▶ [TASK]: Pick out all lines with the word "несовместности" from the records that follow.

SOURCE MATERIAL section start

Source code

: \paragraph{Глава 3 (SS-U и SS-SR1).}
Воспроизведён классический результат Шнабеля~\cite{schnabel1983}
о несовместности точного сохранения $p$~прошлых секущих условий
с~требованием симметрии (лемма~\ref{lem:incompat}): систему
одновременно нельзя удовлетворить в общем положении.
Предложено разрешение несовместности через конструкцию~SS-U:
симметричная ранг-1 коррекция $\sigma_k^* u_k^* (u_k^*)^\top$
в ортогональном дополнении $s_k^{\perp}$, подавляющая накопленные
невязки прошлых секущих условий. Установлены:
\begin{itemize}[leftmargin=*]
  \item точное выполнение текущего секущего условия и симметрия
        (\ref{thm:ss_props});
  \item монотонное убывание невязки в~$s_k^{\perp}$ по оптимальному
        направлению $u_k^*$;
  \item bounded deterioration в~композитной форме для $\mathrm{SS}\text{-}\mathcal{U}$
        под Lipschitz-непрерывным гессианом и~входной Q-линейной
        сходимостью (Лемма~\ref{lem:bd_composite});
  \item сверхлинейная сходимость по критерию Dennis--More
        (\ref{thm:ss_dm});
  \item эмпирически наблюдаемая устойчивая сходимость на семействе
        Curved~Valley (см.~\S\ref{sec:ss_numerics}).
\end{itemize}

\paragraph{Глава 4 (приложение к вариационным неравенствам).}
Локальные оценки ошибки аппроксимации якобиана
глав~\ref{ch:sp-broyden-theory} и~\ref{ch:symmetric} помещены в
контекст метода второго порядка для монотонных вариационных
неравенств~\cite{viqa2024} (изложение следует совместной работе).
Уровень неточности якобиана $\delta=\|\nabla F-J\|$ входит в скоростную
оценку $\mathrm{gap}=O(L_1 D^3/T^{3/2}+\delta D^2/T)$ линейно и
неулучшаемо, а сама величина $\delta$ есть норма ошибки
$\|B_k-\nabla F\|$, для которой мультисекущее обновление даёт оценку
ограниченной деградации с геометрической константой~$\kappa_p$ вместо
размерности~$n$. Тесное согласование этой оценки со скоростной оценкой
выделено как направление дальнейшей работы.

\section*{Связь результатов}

SOURCE MATERIAL section end

▶ [REPLY]:
о несовместности точного сохранения $p$~прошлых секущих условий
Предложено разрешение несовместности через конструкцию~SS-U:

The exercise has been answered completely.